Dit artikel wordt u aangeboden door AXA IM.

AXA IM: Fixed Income tijdens Covid-19: wees voorbereid op langdurig lage rentevoeten

Fixed Income tijdens Covid-19: wees voorbereid op langdurig lage rentevoeten

Auteurs: Aidan Yao, senior econoom Emerging Asia, en Jim Veneau, hoofd Asian Fixed Income

De Covid-19-pandemie heeft verschillende breuklijnen verbreed die al bestonden voordat de crisis toesloeg. De inkomensongelijkheid, de geopolitieke spanningen tussen de grootmachten en de loskoppeling van de financiële markten van de reële economie door interventies van de centrale banken zijn allemaal verergerd door een volksgezondheidscrisis op een schaal die we generaties lang niet hebben gezien.

Central bank put: een toolbox die gemakkelijker te openen dan te sluiten is

Te midden van de immense schok hebben de centrale banken nooit eerder vertoonde stappen gezet om te voorkomen dat de wereldeconomie in een depressie terechtkomt. Hun acties hebben geleid tot wat volgens ons een paradigmaverschuiving in het beheer van het monetaire beleid is. Dit blijkt uit de snelle groei van de balansen van de centrale banken, die nu plaats bieden aan een grotere verscheidenheid aan activa. Daarbij zijn begrotingstekorten gemonetariseerd, waardoor overheden gericht liquiditeitsinjecties kunnen toedienen. We hebben ook een meer gedurfde interventie in de marktkrachten gezien, waardoor de centrale banken niet alleen de prijs van geld kunnen bepalen, maar ook de waarde van bedrijfsobligaties, aandelen en andere risicodragende activa beïnvloeden.

De centrale banken hebben deze acties verdedigd als een noodzakelijke respons op de economische schok en hebben gezworen ze in te trekken zodra de crisis voorbij is. Maar net als de kwantitatieve versoepeling na de wereldwijde financiële crisis van 2008 kan het dichtdraaien van de liquiditeitskraan een grotere uitdaging blijken dan het opendraaien ervan.

Daar zijn verschillende redenen voor. Ten eerste bevindt de wereldeconomie zich nog altijd op dun ijs, ondanks de recente verbetering van de sequentiële groei.
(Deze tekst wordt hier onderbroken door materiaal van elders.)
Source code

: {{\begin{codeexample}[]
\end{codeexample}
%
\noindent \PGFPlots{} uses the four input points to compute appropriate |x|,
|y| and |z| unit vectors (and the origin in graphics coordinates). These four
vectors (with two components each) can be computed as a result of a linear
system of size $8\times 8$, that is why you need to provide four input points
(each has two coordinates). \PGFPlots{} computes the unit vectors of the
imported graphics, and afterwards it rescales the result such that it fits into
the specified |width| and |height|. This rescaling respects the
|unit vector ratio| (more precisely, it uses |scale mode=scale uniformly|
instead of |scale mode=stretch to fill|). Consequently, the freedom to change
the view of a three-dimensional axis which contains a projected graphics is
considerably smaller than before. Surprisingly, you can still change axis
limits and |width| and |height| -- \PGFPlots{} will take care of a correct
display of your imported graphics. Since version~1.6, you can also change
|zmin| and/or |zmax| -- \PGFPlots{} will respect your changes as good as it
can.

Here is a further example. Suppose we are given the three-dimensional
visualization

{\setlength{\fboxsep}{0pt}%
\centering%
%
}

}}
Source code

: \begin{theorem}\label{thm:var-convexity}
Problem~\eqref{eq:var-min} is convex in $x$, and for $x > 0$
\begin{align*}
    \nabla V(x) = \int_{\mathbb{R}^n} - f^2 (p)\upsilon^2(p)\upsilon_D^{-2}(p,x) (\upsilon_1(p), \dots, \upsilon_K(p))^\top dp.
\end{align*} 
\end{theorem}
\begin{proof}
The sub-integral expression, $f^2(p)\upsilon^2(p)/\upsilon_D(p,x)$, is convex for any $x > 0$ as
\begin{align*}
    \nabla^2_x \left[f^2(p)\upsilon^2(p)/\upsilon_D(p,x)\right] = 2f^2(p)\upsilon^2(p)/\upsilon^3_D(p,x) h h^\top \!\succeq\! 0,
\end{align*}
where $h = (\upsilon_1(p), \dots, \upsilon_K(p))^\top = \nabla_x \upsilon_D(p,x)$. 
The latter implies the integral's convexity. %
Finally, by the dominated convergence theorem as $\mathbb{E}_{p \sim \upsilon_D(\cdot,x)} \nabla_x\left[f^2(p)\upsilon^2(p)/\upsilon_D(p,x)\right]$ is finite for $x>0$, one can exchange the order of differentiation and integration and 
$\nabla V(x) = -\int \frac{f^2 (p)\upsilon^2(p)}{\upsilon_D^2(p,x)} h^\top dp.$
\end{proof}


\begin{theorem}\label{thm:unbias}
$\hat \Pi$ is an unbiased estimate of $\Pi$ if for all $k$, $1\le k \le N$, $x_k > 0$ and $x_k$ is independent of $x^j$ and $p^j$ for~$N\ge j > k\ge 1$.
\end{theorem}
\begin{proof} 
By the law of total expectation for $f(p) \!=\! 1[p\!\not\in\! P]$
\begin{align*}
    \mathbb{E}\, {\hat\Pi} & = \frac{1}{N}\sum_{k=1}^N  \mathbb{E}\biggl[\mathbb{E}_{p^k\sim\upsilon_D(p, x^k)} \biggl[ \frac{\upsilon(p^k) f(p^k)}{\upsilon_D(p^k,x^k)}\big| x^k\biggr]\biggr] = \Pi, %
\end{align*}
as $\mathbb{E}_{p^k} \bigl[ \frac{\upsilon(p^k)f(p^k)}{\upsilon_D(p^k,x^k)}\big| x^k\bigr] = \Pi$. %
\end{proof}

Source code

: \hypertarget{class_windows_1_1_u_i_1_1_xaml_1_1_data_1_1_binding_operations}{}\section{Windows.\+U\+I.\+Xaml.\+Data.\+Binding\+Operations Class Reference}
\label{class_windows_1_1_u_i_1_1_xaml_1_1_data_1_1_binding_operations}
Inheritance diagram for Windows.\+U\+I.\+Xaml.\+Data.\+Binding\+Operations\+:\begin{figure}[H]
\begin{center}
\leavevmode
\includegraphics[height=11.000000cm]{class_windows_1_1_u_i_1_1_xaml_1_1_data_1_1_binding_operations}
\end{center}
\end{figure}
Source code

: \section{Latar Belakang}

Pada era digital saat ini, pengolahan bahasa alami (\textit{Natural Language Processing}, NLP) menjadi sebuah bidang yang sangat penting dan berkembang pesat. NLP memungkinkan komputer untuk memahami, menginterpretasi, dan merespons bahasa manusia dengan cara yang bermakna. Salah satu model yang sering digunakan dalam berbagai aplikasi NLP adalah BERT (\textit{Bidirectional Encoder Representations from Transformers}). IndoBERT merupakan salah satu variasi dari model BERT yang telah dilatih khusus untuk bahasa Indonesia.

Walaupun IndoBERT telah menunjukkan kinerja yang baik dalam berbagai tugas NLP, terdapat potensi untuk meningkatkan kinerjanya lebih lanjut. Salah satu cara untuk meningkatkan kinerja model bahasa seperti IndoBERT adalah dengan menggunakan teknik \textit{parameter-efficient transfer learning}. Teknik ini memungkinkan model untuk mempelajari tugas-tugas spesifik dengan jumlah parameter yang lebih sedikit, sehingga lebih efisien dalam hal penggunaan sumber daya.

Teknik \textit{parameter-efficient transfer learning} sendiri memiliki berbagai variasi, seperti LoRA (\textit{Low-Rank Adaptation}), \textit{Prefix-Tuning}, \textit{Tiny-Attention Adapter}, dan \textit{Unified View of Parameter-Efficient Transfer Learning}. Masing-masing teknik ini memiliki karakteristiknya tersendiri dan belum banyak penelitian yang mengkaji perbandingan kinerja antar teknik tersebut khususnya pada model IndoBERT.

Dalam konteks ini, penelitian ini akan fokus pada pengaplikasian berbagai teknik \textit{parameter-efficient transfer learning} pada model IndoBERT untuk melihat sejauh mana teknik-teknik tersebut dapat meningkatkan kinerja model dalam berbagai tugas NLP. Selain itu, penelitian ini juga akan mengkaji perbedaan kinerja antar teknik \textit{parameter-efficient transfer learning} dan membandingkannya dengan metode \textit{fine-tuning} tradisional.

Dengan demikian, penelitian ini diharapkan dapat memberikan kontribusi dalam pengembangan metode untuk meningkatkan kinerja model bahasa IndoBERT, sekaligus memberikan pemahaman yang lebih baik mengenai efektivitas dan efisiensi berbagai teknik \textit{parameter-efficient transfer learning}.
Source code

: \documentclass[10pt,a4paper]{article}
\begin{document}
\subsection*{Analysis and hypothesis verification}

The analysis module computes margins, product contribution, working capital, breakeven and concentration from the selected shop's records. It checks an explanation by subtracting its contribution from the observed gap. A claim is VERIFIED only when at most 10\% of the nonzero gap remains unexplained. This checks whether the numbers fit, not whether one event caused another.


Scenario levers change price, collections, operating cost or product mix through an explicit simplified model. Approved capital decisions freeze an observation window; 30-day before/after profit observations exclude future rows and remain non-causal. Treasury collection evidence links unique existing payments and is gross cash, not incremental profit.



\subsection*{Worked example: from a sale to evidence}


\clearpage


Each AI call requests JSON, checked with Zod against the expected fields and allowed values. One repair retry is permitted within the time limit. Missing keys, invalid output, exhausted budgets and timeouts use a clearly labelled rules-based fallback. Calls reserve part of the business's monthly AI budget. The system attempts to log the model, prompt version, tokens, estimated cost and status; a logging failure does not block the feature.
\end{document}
Hoewel de opheffing van de economische lockdown de aanzet zal geven tot een mechanische opleving in de tweede helft van dit jaar, zullen de meeste economieën pas ver in 2021 terugkeren naar het niveau van voor de crisis.
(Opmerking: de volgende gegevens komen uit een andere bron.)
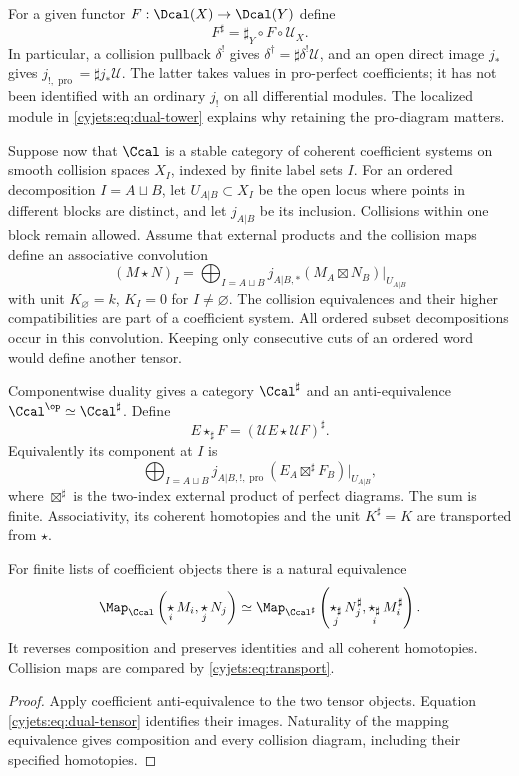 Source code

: For a given functor $F:\Dcal(X)\to\Dcal(Y)$ define
\begin{equation}\label{cyjets:eq:transport}
 F^\sharp=\sharp_Y\circ F\circ\mathcal U_X.
\end{equation}
In particular, a collision pullback $\delta^!$ gives
$\delta^\dagger=\sharp\delta^!\mathcal U$, and an open direct
image $j_*$ gives $j_{!,\operatorname{pro}}=\sharp j_*\mathcal U$.
The latter takes values in pro-perfect coefficients; it has not
been identified with an ordinary $j_!$ on all differential modules.
The localized module in \eqref{cyjets:eq:dual-tower} explains why
retaining the pro-diagram matters.

Suppose now that $\Ccal$ is a stable category of coherent coefficient
systems on smooth collision spaces $X_I$, indexed by finite label
sets $I$. For an ordered decomposition $I=A\sqcup B$, let
$U_{A|B}\subset X_I$ be the open locus where points in different
blocks are distinct, and let $j_{A|B}$ be its inclusion.
Collisions within one block remain allowed. Assume that external
products and the collision maps define an associative convolution
\[
 (M\star N)_I=
 \bigoplus_{I=A\sqcup B}j_{A|B,*}
           (M_A\boxtimes N_B)|_{U_{A|B}}
\]
with unit $K_\varnothing=k$, $K_I=0$ for $I\ne\varnothing$.
The collision equivalences and their higher compatibilities are
part of a coefficient system. All ordered subset decompositions
occur in this convolution. Keeping only consecutive cuts of an
ordered word would define another tensor.

Componentwise duality gives a category $\Ccal^\sharp$ and an
anti-equivalence $\Ccal^{\op}\simeq\Ccal^\sharp$. Define
\begin{equation}\label{cyjets:eq:dual-tensor}
 E\star_\sharp F=(\mathcal UE\star\mathcal UF)^\sharp.
\end{equation}
Equivalently its component at $I$ is
\[
 \bigoplus_{I=A\sqcup B}j_{A|B,!,\operatorname{pro}}
                 (E_A\boxtimes^\sharp F_B)|_{U_{A|B}},
\]
where $\boxtimes^\sharp$ is the two-index external product of
perfect diagrams. The sum is finite. Associativity, its coherent
homotopies and the unit $K^\sharp=K$ are transported from $\star$.

\begin{proposition}\label{cyjets:prop:operations}
For finite lists of coefficient objects there is a natural equivalence
\[
 \Map_{\Ccal}\left(\mathop{\star}_iM_i,\mathop{\star}_jN_j\right)
 \simeq
 \Map_{\Ccal^\sharp}
       \left(\mathop{\star_\sharp}_jN_j^\sharp,
             \mathop{\star_\sharp}_iM_i^\sharp\right).
\]
It reverses composition and preserves identities and all coherent
homotopies. Collision maps are compared by
\eqref{cyjets:eq:transport}.
\end{proposition}
\begin{proof}
Apply coefficient anti-equivalence to the two tensor objects.
Equation \eqref{cyjets:eq:dual-tensor} identifies their images.
Naturality of the mapping equivalence gives composition and every
collision diagram, including their specified homotopies.
\end{proof}

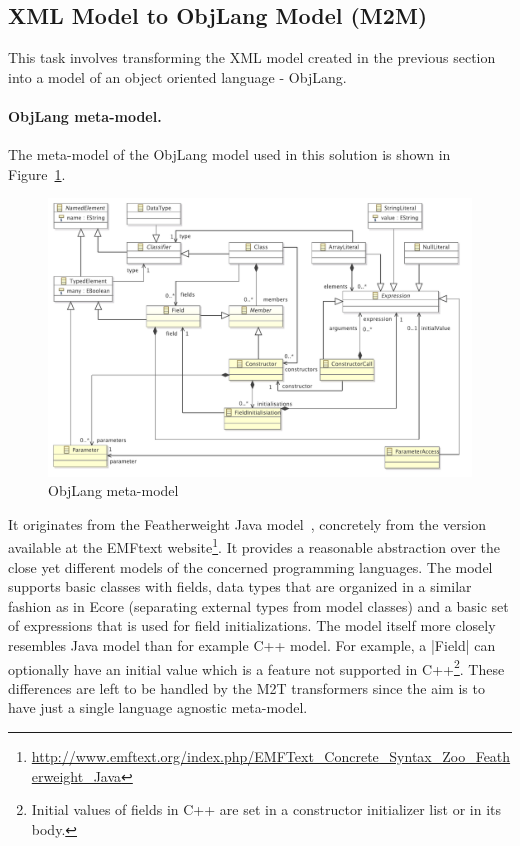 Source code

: \subsection{XML Model to ObjLang Model (M2M)}

This task involves transforming the XML model created in the previous section into a model of an object oriented language - ObjLang.

\paragraph{ObjLang meta-model.}
%
The meta-model of the ObjLang model used in this solution is shown in Figure~\ref{fig:ObjLangMetaModel}.
%
\begin{figure}[h!bt]
  \centering
  \includegraphics[width=\textwidth]{figures/ObjLangMetaModel.pdf}
  \caption{ObjLang meta-model}
  \label{fig:ObjLangMetaModel}
\end{figure}
%
It originates from the Featherweight Java model~\cite{Igarashi2001}, concretely from the version available at the EMFtext website\footnote{\url{http://www.emftext.org/index.php/EMFText_Concrete_Syntax_Zoo_Featherweight_Java}}.
It provides a reasonable abstraction over the close yet different models of the concerned programming languages.
The model supports basic classes with fields, data types that are organized in a similar fashion as in Ecore (\Ie separating external types from model classes) and a basic set of expressions that is used for field initializations.
The model itself more closely resembles Java model than for example C++ model.
For example, a \Scala|Field| can optionally have an initial value which is a feature not supported in C++\footnote{Initial values of fields in C++ are set in a constructor initializer list or in its body.}.
These differences are left to be handled by the M2T transformers since the aim is to have just a single language agnostic meta-model.

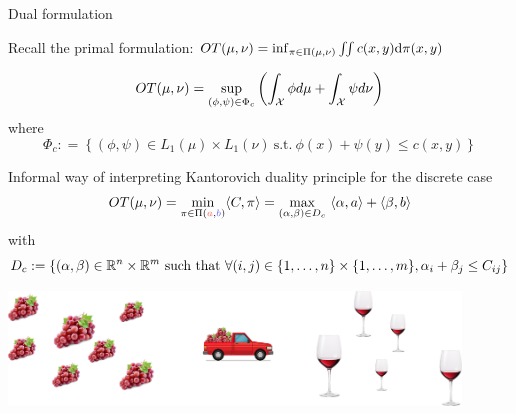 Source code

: \documentclass[pdf,aspectratio=169,10pt]{beamer}
\begin{document}
\begin{frame}{Dual formulation}

Recall the primal formulation: $OT({\mu},{\nu}) = \inf _{\pi\in\Pi(\mu,\nu)} \iint c(x,y){\text d}\pi(x,y)$
\begin{block}{}
$$OT({\mu},{\nu}) = \sup_{(\phi,\psi)\in\Phi_c} \left(\int_{{\mathcal X}} \phi d{\mu} + \int_{{\mathcal X}} \psi d{\nu}\right)$$
where
$$\Phi_c : = \left\{(\phi,\psi)\in L_1(\mu)\times L_1(\nu)\ \mbox{s.t.}\ \phi(x) + \psi(y)\leq c(x,y)\right\}$$
\end{block}



\end{frame}



\begin{frame}{Informal way of interpreting Kantorovich duality principle for the discrete case}
$$OT({\mu},{\nu}) = \underset{\pi\in\Pi(\er{a},\eb{b})}{\min} \langle C, \pi \rangle = \max_{(\alpha,\beta)\in D_c} \ \langle \alpha,{a}\rangle + \langle \beta, {b}\rangle$$
with
$$D_c := \{(\alpha,\beta)\in{\mathbb{R}}^n\times{\mathbb{R}}^m \ \mbox{such that}\ \forall (i,j)\in\{1,\ldots,n\}\times\{1,\ldots,m\}, \alpha_i+\beta_j\leq C_{ij}\}$$

\begin{center}
\includegraphics[width=0.9\textwidth]{../img/wine_load1.pdf}
\end{center}

\end{frame}
\end{document}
Deze projectie is bovendien gebaseerd op de aanname dat het coronavirus een eenmalige schok is, wat misschien te optimistisch is gezien de heropleving van het virus in de VS, de grootste economie ter wereld, en de uitdaging om de uitbraak in belangrijke opkomende economieën zoals Brazilië, Mexico, Rusland, Zuid-Afrika en India in te dammen. Een vertraagde hervatting van de groei kan de output gap vergroten, de economische schade bestendigen en de normalisering van het monetaire beleid in de verschillende economieën van de wereld afremmen.
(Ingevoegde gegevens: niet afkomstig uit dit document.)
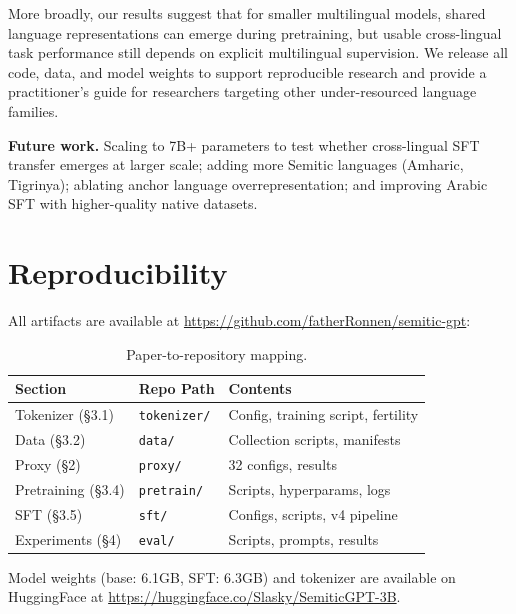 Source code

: \documentclass[10pt,twocolumn]{article}
\begin{document}
More broadly, our results suggest that for smaller multilingual models, shared language representations can emerge during pretraining, but usable cross-lingual task performance still depends on explicit multilingual supervision. We release all code, data, and model weights to support reproducible research and provide a practitioner's guide for researchers targeting other under-resourced language families.

\textbf{Future work.} Scaling to 7B+ parameters to test whether cross-lingual SFT transfer emerges at larger scale; adding more Semitic languages (Amharic, Tigrinya); ablating anchor language overrepresentation; and improving Arabic SFT with higher-quality native datasets.

\section{Reproducibility}

All artifacts are available at \url{https://github.com/fatherRonnen/semitic-gpt}:

\begin{table}[H]
\centering\scriptsize
\begin{tabular}{lll}
\toprule
\textbf{Section} & \textbf{Repo Path} & \textbf{Contents} \\
\midrule
Tokenizer (\S3.1) & \texttt{tokenizer/} & Config, training script, fertility \\
Data (\S3.2) & \texttt{data/} & Collection scripts, manifests \\
Proxy (\S2) & \texttt{proxy/} & 32 configs, results \\
Pretraining (\S3.4) & \texttt{pretrain/} & Scripts, hyperparams, logs \\
SFT (\S3.5) & \texttt{sft/} & Configs, scripts, v4 pipeline \\
Experiments (\S4) & \texttt{eval/} & Scripts, prompts, results \\
\bottomrule
\end{tabular}
\caption{Paper-to-repository mapping.}
\label{tab:reproducibility}
\end{table}

Model weights (base: 6.1GB, SFT: 6.3GB) and tokenizer are available on HuggingFace at \url{https://huggingface.co/Slasky/SemiticGPT-3B}.
\end{document}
Ten tweede zijn de inflatievooruitzichten diffuus. Al zou de inflatie een comeback maken, de Amerikaanse Federal Reserve heeft al aangegeven dat zij bereid is prijsstijgingen tot boven de mediaan van haar richtbandbreedte te tolereren, nadat het inflatiedoel zo lang buiten haar bereik is gebleven. Als gevolg daarvan kunnen centrale banken zonder aanhoudende inflatie een afscheid van het huidige beleid moeilijk rechtvaardigen.

Ten derde zal de forse toename van de schulden een eventuele renteverhoging waarschijnlijk beperken. Een van de weinige gekende gevolgen van de huidige crisis is een explosie van de schuld als gevolg van de enorme steunpakketten. De schuldratio’s van de ontwikkelde landen kunnen oplopen tot 200% of zelfs 300% van het bbp, terwijl de schuldniveaus van de privésector zullen stijgen door de noodkredieten die de bedrijven in leven hielden in moeilijke tijden. Met een schuldenberg kan zelfs een kleine stijging van de rentevoeten het fragiele herstel van de wereldeconomie doen ontsporen. Gezien het gevaar van een voortijdige beleidsomslag, zullen maar weinig centrale banken bereid zijn een economische dubbele dip te riskeren in het streven naar beleidsnormalisatie.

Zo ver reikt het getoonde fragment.